### What the task asks
Your task is to copy every line below that contains the word "node".

[Stored items]
┌────────

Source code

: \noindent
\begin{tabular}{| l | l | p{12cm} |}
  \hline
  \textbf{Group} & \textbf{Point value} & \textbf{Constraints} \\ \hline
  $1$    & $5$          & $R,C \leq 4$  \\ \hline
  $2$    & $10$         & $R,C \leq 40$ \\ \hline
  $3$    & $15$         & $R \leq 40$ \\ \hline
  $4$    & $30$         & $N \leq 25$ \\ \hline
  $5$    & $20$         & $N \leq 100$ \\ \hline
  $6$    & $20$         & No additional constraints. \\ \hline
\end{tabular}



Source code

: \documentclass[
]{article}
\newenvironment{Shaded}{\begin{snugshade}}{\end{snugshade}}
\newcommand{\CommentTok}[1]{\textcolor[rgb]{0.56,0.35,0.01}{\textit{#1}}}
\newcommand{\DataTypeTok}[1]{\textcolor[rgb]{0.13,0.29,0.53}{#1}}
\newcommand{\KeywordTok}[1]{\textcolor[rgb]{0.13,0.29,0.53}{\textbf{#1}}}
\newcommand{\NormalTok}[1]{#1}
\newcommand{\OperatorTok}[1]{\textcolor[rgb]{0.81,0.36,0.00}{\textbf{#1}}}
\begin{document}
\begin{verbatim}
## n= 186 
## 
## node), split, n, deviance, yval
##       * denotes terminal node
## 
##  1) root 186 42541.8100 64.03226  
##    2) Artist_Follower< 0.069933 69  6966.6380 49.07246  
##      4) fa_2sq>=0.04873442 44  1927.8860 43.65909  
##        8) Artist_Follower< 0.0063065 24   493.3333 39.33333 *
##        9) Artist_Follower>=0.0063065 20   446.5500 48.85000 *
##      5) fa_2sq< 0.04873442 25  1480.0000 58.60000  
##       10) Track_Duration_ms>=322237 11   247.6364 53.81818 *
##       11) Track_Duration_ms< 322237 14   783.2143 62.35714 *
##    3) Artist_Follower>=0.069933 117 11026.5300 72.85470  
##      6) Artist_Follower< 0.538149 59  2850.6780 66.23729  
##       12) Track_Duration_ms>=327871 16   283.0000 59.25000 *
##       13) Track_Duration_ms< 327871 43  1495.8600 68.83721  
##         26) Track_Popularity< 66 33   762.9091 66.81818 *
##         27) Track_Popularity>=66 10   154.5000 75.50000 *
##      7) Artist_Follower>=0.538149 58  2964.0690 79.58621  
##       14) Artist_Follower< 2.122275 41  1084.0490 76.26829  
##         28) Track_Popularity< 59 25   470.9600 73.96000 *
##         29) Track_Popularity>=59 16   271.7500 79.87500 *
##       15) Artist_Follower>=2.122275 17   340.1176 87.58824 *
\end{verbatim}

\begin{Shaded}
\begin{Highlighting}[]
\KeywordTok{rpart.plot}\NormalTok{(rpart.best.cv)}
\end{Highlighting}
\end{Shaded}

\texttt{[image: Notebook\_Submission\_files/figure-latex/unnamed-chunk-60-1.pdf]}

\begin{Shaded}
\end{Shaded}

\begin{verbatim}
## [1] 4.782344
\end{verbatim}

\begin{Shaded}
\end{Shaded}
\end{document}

└────────

### Task answer
## node), split, n, deviance, yval
##       * denotes terminal node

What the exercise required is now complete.